もし霊魂が知覚を行うということがあるならば、杜甫が李白のことを夢に見て目が覚めると、月が李白の面影に見えたという故事にならって、嘯花よこの別れの文章を推敲しておくれ。ああ、富士の雪もしかるべき時には消えていく。私の辛い思いは綿々として際限がない。

供花 そちむけて魂まねかせむ花すゝき
拝礼 裃(かみしも)に泣(なく)袖もなき夜寒哉

『鶉衣』の中でこれほど悲調につらぬかれた文章は他に見ることができません。32年後、嘯花の三十三回忌に当って也有は「嘯花を祭る文」という一編を書いています。彼への哀惜の気持は生涯変わることはなかったのでした。

「老いの嘆きを語る」

次の文章は也有53歳の時のものです。非常に有名で、高校の古文のテキストに使われたりしますから、受験生時代これに悩まされたという人もいるんじゃないでしょうか。

50歳は今だったらまだ老境とは言い切れませんが、当時の平均寿命からすれば、また知人友人、さらには娘までがつぎつぎあの世にあの世に行ってしまう状況では、彼も考えるところがあったでしょう。

老いの嘆きを語る

芭蕉翁は51歳で世を去り給うた。文章で名を成した難波の西鶴も、52歳で人生を終え、「浮世の月見過しにけり末二年」の辞世を遺した。私は虚弱で病気がちだったのに、それらの年齢をも越えてしまい、今や53歳の秋を迎えた。藤原為頼中納言は「いづくにか身をばよせまし世の中に老をいとはぬ人しなければ」と詠んで、自分が姿を見せると若い人たちがそそくさと隠れたことを嘆いたのだが、その心持ちもようやく理解できる境地になってきた。

あ、若い人に自分は避けられているなと気づいたら要注意。老境に入ってきた証拠ですぞ。 

だから浮世で人に交わろうと思っても、あの世に行ってしまった人が多く、「松も昔の友ならなくに」という次第なのである。たまたま集まりの席に連なることがあれば、若い人にも嫌われまいとざっくばらんな風を装って振る舞うが、耳が遠くなっているので話も聞き間違い、たとえひそひそ話が聞こえたとしても、いまどきの流行語を知らないので、それは何ですか、何でそうなんですかと根掘り葉掘り聞いては面倒くさがられ、「枕相撲」だ「拳酒」だと騒ぎ立てている人たちは遠くに離れていってしまうので、奥の間でただ一人、炬燵島の島守となる。頼んでもいないのに「お迎えが参りました」と言ってくれる人には、「かたじけない」と礼を言うけれども、何のかたじけないことがあるだろうか。
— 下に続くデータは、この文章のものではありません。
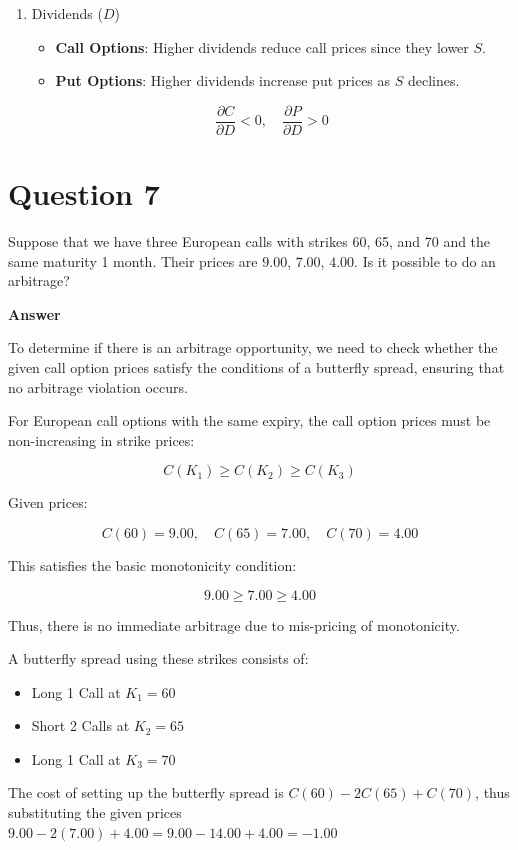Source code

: \documentclass[letterpaper]{article}
\begin{document}
\begin{enumerate}
		\item Dividends ($D$)
		\begin{itemize}
			\item \textbf{Call Options}: Higher dividends {reduce} call prices since they lower $S$.
			\item \textbf{Put Options}: Higher dividends {increase} put prices as $S$ declines.
		\end{itemize}
	    $$
			\frac{\partial C}{\partial D} < 0, \quad \frac{\partial P}{\partial D} > 0
		$$
		\end{enumerate}
		
		
		
		\clearpage
		\section{Question 7}
		Suppose that we have three European calls with strikes 60, 65, and 70 and the same maturity 1 month. Their prices are $9.00$, $7.00$, $4.00$. Is it possible to do an arbitrage?
		
		\textbf{Answer}
		
		To determine if there is an arbitrage opportunity, we need to check whether the given call option prices satisfy the conditions of a butterfly spread, ensuring that no arbitrage violation occurs.

		For European call options with the same expiry, the call option prices must be non-increasing in strike prices:
		
		\[
		C(K_1) \geq C(K_2) \geq C(K_3)
		\]
		
		Given prices:
		
		\[
		C(60) = 9.00, \quad C(65) = 7.00, \quad C(70) = 4.00
		\]
		
		This satisfies the basic monotonicity condition:
		
		\[
		9.00 \geq 7.00 \geq 4.00
		\]
		
		Thus, there is no immediate arbitrage due to mis-pricing of monotonicity.
		
		A butterfly spread using these strikes consists of:
		
		\begin{itemize}
			\item Long 1 Call at \( K_1 = 60 \)
			\item Short 2 Calls at \( K_2 = 65 \)
			\item Long 1 Call at \( K_3 = 70 \)
		\end{itemize}
		
		The cost of setting up the butterfly spread is $C(60) - 2C(65) + C(70)$, thus substituting the given prices $9.00 - 2(7.00) + 4.00 = 9.00 - 14.00 + 4.00 = -1.00$
		
\end{document}
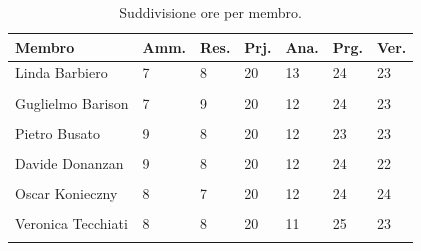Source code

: \documentclass[8pt]{article}
\begin{document}
\begin{table}[ht!]   
	\centering
	\begin{tabular}{C{3cm} C{1cm} C{1cm} C{1cm} C{1cm} C{1cm} C{1cm}}
		\toprule
		\textbf{Membro} & 
		\textbf{Amm.} & 
		\textbf{Res.} & 
		\textbf{Prj.} &
		\textbf{Ana.} &
		\textbf{Prg.} &
		\textbf{Ver.}\\
		\midrule
		Linda Barbiero & 7 & 8  & 20  & 13 & 24  & 23 \\\\ 
		Guglielmo Barison & 7 & 9 & 20 & 12 & 24 & 23 \\\\ 
		Pietro Busato & 9 & 8 & 20 & 12 & 23 & 23 \\\\ 
		Davide Donanzan & 9 & 8 & 20 & 12 & 24 & 22 \\\\ 
		Oscar Konieczny & 8 & 7 & 20 & 12 & 24 & 24 \\\\ 
		Veronica Tecchiati & 8 & 8 & 20 & 11 & 25 & 23 \\\\ 
		\bottomrule
	\end{tabular}
	\caption{Suddivisione ore per membro.}
	\label{table:suddivisioneRuoliMembri}
\end{table}
\newpage
\end{document}
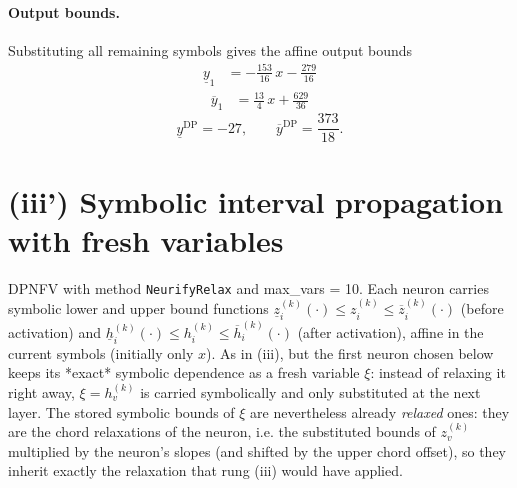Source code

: \documentclass[11pt]{article}
\begin{document}
\paragraph{Output bounds.}
Substituting all remaining symbols gives the affine output bounds
\begin{align*}
\underline{y}_{1} &= -\frac{153}{16}\,x - \frac{279}{16}
\end{align*}
\begin{align*}
\overline{y}_{1} &= \frac{13}{4}\,x + \frac{629}{36}
\end{align*}
\begin{equation*}
\underline{y}^{\text{DP}} = -27, \qquad \overline{y}^{\text{DP}} = \frac{373}{18}.
\end{equation*}

\section{(iii') Symbolic interval propagation with fresh variables}
DPNFV with method \texttt{NeurifyRelax} and max\_vars = 10. Each neuron carries symbolic lower and upper bound functions
$\underline{z}^{(k)}_i(\cdot) \le z^{(k)}_i \le \overline{z}^{(k)}_i(\cdot)$ (before activation)
and $\underline{h}^{(k)}_i(\cdot) \le h^{(k)}_i \le \overline{h}^{(k)}_i(\cdot)$ (after activation),
affine in the current symbols (initially only $x$).
As in (iii), but the first neuron chosen below keeps its *exact*
symbolic dependence as a fresh variable $\xi$: instead of relaxing it right away, $\xi = h^{(k)}_v$
is carried symbolically and only substituted at the next layer. The stored symbolic bounds of $\xi$
are nevertheless already \emph{relaxed} ones: they are the chord relaxations of the neuron, i.e.
the substituted bounds of $z^{(k)}_v$ multiplied by the neuron's slopes (and shifted by the upper
chord offset), so they inherit exactly the relaxation that rung (iii) would have applied.
\end{document}
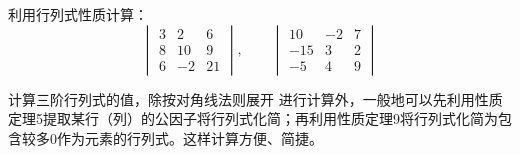 \begin{example}
    利用行列式性质计算：
\[\begin{vmatrix}
    3&2&6\\
    8&10&9\\
    6&-2&21
\end{vmatrix},\qquad \begin{vmatrix}
    10&-2&7\\
    -15&3&2\\
    -5&4&9 
\end{vmatrix}\]
\end{example}

\begin{analyze}
    计算三阶行列式的值，除按对角线法则展开
    进行计算外，一般地可以先利用性质定理5提取某行（列）的公因子将行列式化简；再利用性质定理9将行列式化简为包含较多0作为元素的行列式。这样计算方便、简捷。  
\end{analyze}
「たれをかもしる人にせむ高砂の松も昔の友ならなくに 藤原興風」は百人一首に入っていますね。「昔の友は誰もいなくなってしまった」という意味。

枕相撲や拳酒というのは宴席での遊びで、若い人たちの間で流行していたもの。老人には声がかからない。今で言えば、ゲームの話やカラオケの最新の曲に年寄りがついていけないようなものですね。

若い人の集まりに老人が混じるとなかなか煙たがれるもので、若い人と句会をやる時は、会場予約や短冊手配みたいな雑用を積極的に引き受けるとか、多少気を使ったほうが無難。偉そうに振る舞って、何も用事はせず、飲み会では人一倍酒をくらって金は割り勘などということをやっていると、しだいに仲間外れにされます。

「お迎えが来ました」と言ってくる人は、本心では「早く帰れ」と思っているのだろうと、年寄りはなにかにつけてひがみがちです。 

斎藤実盛は六十歳になって髭を墨で染め、北国の軍(木曽義仲軍)に立ち向かった。五十歳の顔に白粉を塗って京・大坂・江戸の芝居小屋の舞台に立つ者もいる。どちらも自分の老いを嘆かぬ筈がない。歌も浄瑠璃も落語も、昔のほうが今よりもよかったとどの老人も考えているのは、自分の心のほうが愚かなのである。物事は時代を追って面白くなっていくのだが、今はやっているものは自分には面白くないので、自分には昔のほうが面白かったということになるのである。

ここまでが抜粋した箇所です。